Why be so hostile to today’s “remix” culture?

September 23, 2011 05:04 pm | Updated 05:04 pm IST

I often run into people who are quite emotionally attached to Carnatic music. They look at the adoption of any new technology with the sort of suspicion that US Marines reserve for cars filled with Arabs driving towards security checkposts in Baghdad's green zone. Despite the fact that better microphone, mixing and speaker technologies have made concerts and recordings sound better than ever before, some of these chaps will still swear by the scratchy sound of an LP and the mellifluously soothing acoustics of those funnel shaped temple loudspeakers that were used back in the day.

I can understand this sort of Technostalgia (a fond, but irrational attachment to familiar technology from one's era) and a romantic attachment to music (and musicians) from a specific era, but when folks say “All this modern remix nonsense is not music at all. It's just a lazy copy- paste job”, it piques my interest. I can put up with informed elitism but misinformed elitism deserves a car bomb in Baghdad's green zone .

So what exactly is a “remix”? It is a repurposed version of someone else's creative output. Now what exactly did someone like Ariyakudi Ramanuja Iyengar do when he performed? He took, for instance, a Thyagaraja composition, preserved its basic melodic structure, including sangathi variations, blended in a bit of improv (“ niraval ”), prefixed it with an alapana where he indulged in what is actually a predictable exploration of the notes of the raga , and suffixed it with kalpanaswara , which some argue is proof of Carnatic music's vibrant creativity. But as a Carnatic violinist myself, I can assure you that most artistes don't really do “Kalpana” swara. They do “Kal Bana” (made yesterday) swara, all mugged-up and well-practised, very little real-time imagination.

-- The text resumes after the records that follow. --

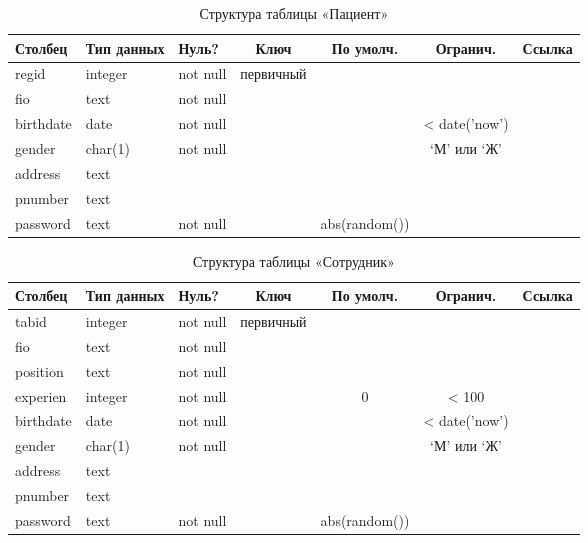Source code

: \documentclass[14pt,a4paper,russian]{extreport}
\begin{document}
\begin{table}[h!]
    \caption{ } 
    \begin{subtable}[t]{\textwidth}
        \caption{Структура таблицы «Пациент»}
    \begin{tabularx}{\textwidth}{| X | X | X | c | c | c | X |}
        \hline
        \textbf{Столбец} & \textbf{Тип данных} & \textbf{Нуль?} & \textbf{Ключ} & \textbf{По
        умолч.} & \textbf{Огранич.} & \textbf{Ссылка} \\ \hline
        regid & integer & not null & первичный & & & \\ \hline
        fio & text & not null & & & & \\ \hline
        birthdate & date & not null & & & < date('now') & \\ \hline
        gender & char(1) & not null & & & `М' или `Ж' & \\ \hline
        address & text & & & & & \\ \hline
        pnumber & text & & & & & \\ \hline
        password & text & not null & & abs(random()) & & \\ \hline
    \end{tabularx}
    \end{subtable}
    \label{table:pat}
\end{table}

\begin{table}[h!]
    \caption{ } 
    \begin{subtable}[t]{\textwidth}
    \caption{Структура таблицы «Сотрудник»}
    \begin{tabularx}{\textwidth}{| X | X | X | c | c | c | X |}
        \hline
        \textbf{Столбец} & \textbf{Тип данных} & \textbf{Нуль?} & \textbf{Ключ} & \textbf{По
        умолч.} & \textbf{Огранич.} & \textbf{Ссылка} \\ \hline
        tabid & integer & not null & первичный & & &  \\ \hline
        fio & text & not null & & & & \\ \hline
        position & text & not null & & & & \\ \hline
        experien & integer & not null & & 0 & < 100 & \\ \hline
        birthdate & date & not null & & & < date('now') & \\ \hline
        gender & char(1) & not null & & & `М' или `Ж' & \\ \hline
        address & text & & & & & \\ \hline
        pnumber & text & & & & & \\ \hline
        password & text & not null & & abs(random()) & & \\ \hline
    \end{tabularx}
    \end{subtable}
    \label{table:emp}
\end{table}
\end{document}
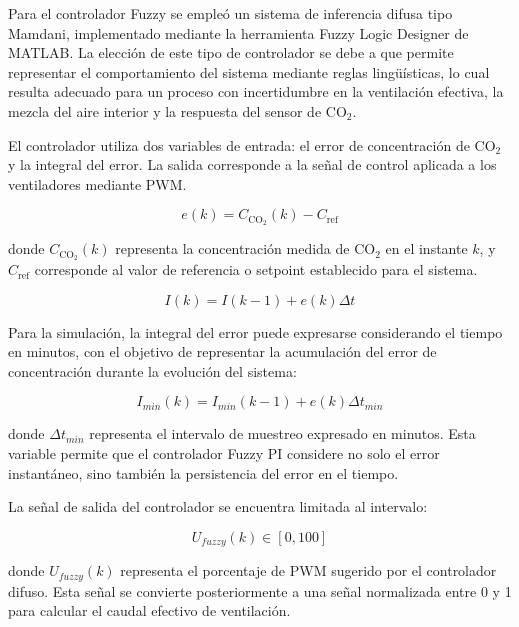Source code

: Para el controlador Fuzzy se empleó un sistema de inferencia difusa tipo Mamdani, implementado mediante la herramienta Fuzzy Logic Designer de MATLAB. La elección de este tipo de controlador se debe a que permite representar el comportamiento del sistema mediante reglas lingüísticas, lo cual resulta adecuado para un proceso con incertidumbre en la ventilación efectiva, la mezcla del aire interior y la respuesta del sensor de CO$_2$.

El controlador utiliza dos variables de entrada: el error de concentración de CO$_2$ y la integral del error. La salida corresponde a la señal de control aplicada a los ventiladores mediante PWM.

\begin{equation}
    e(k)=C_{\mathrm{CO}_2}(k)-C_{\mathrm{ref}}
    \label{eq:error_fuzzy}
\end{equation}

donde \(C_{\mathrm{CO}_2}(k)\) representa la concentración medida de CO$_2$ en el instante \(k\), y \(C_{\mathrm{ref}}\) corresponde al valor de referencia o setpoint establecido para el sistema.

\begin{equation}
    I(k)=I(k-1)+e(k)\Delta t
    \label{eq:integral_error_fuzzy}
\end{equation}

Para la simulación, la integral del error puede expresarse considerando el tiempo en minutos, con el objetivo de representar la acumulación del error de concentración durante la evolución del sistema:

\begin{equation}
    I_{min}(k)=I_{min}(k-1)+e(k)\Delta t_{min}
\end{equation}

donde \(\Delta t_{min}\) representa el intervalo de muestreo expresado en minutos. Esta variable permite que el controlador Fuzzy PI considere no solo el error instantáneo, sino también la persistencia del error en el tiempo.

La señal de salida del controlador se encuentra limitada al intervalo:

\begin{equation}
    U_{fuzzy}(k)\in[0,100]
\end{equation}

donde \(U_{fuzzy}(k)\) representa el porcentaje de PWM sugerido por el controlador difuso. Esta señal se convierte posteriormente a una señal normalizada entre 0 y 1 para calcular el caudal efectivo de ventilación.

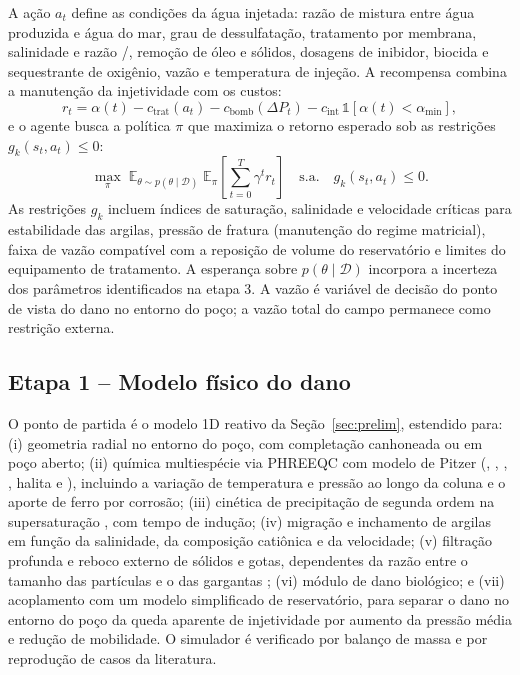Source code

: \documentclass[11pt,a4paper]{article}
\begin{document}
A ação $a_t$ define as condições da água injetada: razão de mistura entre água produzida e
água do mar, grau de dessulfatação, tratamento por membrana, salinidade e razão
/, remoção de óleo e sólidos, dosagens de inibidor, biocida e
sequestrante de oxigênio, vazão e temperatura de injeção. A recompensa combina a
manutenção da injetividade com os custos:
\begin{equation}
r_t = \alpha(t) - c_{\mathrm{trat}}(a_t) - c_{\mathrm{bomb}}(\Delta P_t) - c_{\mathrm{int}}\,\mathbb{1}[\alpha(t) < \alpha_{\min}],
\end{equation}
e o agente busca a política $\pi$ que maximiza o retorno esperado sob as restrições
$g_k(s_t,a_t)\le 0$:
\begin{equation}
\max_{\pi}\; \mathbb{E}_{\theta \sim p(\theta\mid\mathcal{D})}\;\mathbb{E}_{\pi}\!\left[\sum_{t=0}^{T} \gamma^{t} r_t\right]
\quad \text{s.a.} \quad g_k(s_t,a_t)\le 0 .
\end{equation}
As restrições $g_k$ incluem índices de saturação, salinidade e velocidade críticas para
estabilidade das argilas, pressão de fratura (manutenção do regime matricial), faixa de
vazão compatível com a reposição de volume do reservatório e limites do equipamento de
tratamento. A esperança sobre $p(\theta\mid\mathcal{D})$ incorpora a incerteza dos
parâmetros identificados na etapa 3. A vazão é variável de decisão do ponto de vista do
dano no entorno do poço; a vazão total do campo permanece como restrição externa.

\subsection{Etapa 1 -- Modelo físico do dano}
O ponto de partida é o modelo 1D reativo da Seção~\ref{sec:prelim}, estendido para:
(i) geometria radial no entorno do poço, com completação canhoneada ou em poço aberto;
(ii) química multiespécie via PHREEQC com modelo de Pitzer (, ,
, , halita e ), incluindo a variação de temperatura e
pressão ao longo da coluna e o aporte de ferro por corrosão; (iii) cinética de
precipitação de segunda ordem na supersaturação \cite{nancollas1975}, com tempo de
indução; (iv) migração e inchamento de argilas em função da salinidade, da composição
catiônica e da velocidade; (v) filtração profunda e reboco externo de sólidos e gotas,
dependentes da razão entre o tamanho das partículas e o das gargantas
\cite{pangsharma1997,bedrikovetsky2001}; (vi) módulo de dano biológico; e (vii) acoplamento
com um modelo simplificado de reservatório, para separar o dano no entorno do poço da
queda aparente de injetividade por aumento da pressão média e redução de mobilidade.
O simulador é verificado por balanço de massa e por reprodução de casos da literatura.
\end{document}

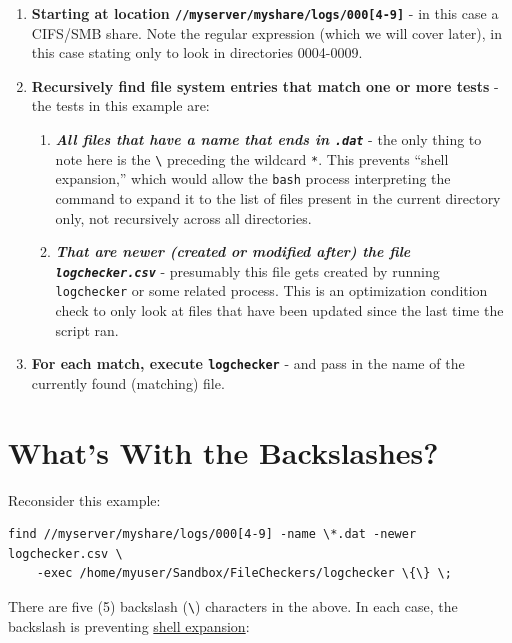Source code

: \documentclass[10pt,]{book}
\numberwithin{figure}{chapter}
\begin{document}
\begin{enumerate}
\def\labelenumi{\arabic{enumi}.}
\item
  \textbf{Starting at location
  \texttt{//myserver/myshare/logs/000{[}4-9{]}}} - in this case a
  CIFS/SMB share. Note the regular expression (which we will cover
  later), in this case stating only to look in directories 0004-0009.
\item
  \textbf{Recursively find file system entries that match one or more
  tests} - the tests in this example are:

  \begin{enumerate}
  \def\labelenumii{\alph{enumii}.}
  \item
    \textbf{\emph{All files that have a name that ends in
    \texttt{.dat}}} - the only thing to note here is the
    \texttt{\textbackslash{}} preceding the wildcard \texttt{*}. This
    prevents ``shell expansion,'' which would allow the \texttt{bash}
    process interpreting the command to expand it to the list of files
    present in the current directory only, not recursively across all
    directories.
  \item
    \textbf{\emph{That are newer (created or modified after) the file
    \texttt{logchecker.csv}}} - presumably this file gets created by
    running \texttt{logchecker} or some related process. This is an
    optimization condition check to only look at files that have been
    updated since the last time the script ran.
  \end{enumerate}
\item
  \textbf{For each match, execute \texttt{logchecker}} - and pass in the
  name of the currently found (matching) file.
\end{enumerate}

\section{What's With the Backslashes?}\label{whats-with-the-backslashes}

Reconsider this example:

\begin{verbatim}
find //myserver/myshare/logs/000[4-9] -name \*.dat -newer logchecker.csv \
    -exec /home/myuser/Sandbox/FileCheckers/logchecker \{\} \;
\end{verbatim}

There are five (5) backslash (\texttt{\textbackslash{}}) characters in
the above. In each case, the backslash is preventing
\href{http://www.tldp.org/LDP/Bash-Beginners-Guide/html/sect_03_04.html}{shell
expansion}:
\end{document}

So before you misunderstand me, let me say that Ariyakudi was a remarkable genius, no doubt. My point was that even a Carnatic performance by a maestro like him, is, in essence, a remix performance. He is remixing previously created content as much as a DJ or a music director does. The difference is that the DJ uses software to make life a bit easier for himself. The Carnatic musician undergoes years of arduous practice and memorises a large number of phrases and melodic structures unique to specific raga s while the DJ uses pre-recorded, high-quality instrumental or percussive loops. So if you don't like “remixes”, you must therefore criticise Ariyakudi for not composing every song that he performed himself and for also not inventing new sangathis for every song at every performance. Since he does not do that, he is therefore a remix artist as well.

I can understand that we like to appreciate and glorify manual effort over technological augmentation. The painter who paints with real-world brushes and water colours is somehow, at least in our mind, doing something “more” than the digital artist who uses Adobe Illustrator. But when you think about it, it's a bit of a fallacy. It's like claiming that the rice produced by a farmer who uses a bull and a plough is somehow superior to rice produced by someone who uses a tractor.

Of course, it's not all that simple. It's unfair to insist that we must not judge the method of production (music or rice) and only consider the output. It's the classic means-vs-end debate. In many genres of music, the method is often an integral part of the experience. A blues musician from the Mississippi delta, with a twangy, broken guitar and a grainy sounding harmonica produces evocative music whose methods are a memory of slaves' suffering in the Americas. I therefore suspect that the methods, the setting, and the performance mechanics of a Carnatic concert similarly define it as a genre. But please, stop berating music produced by different means.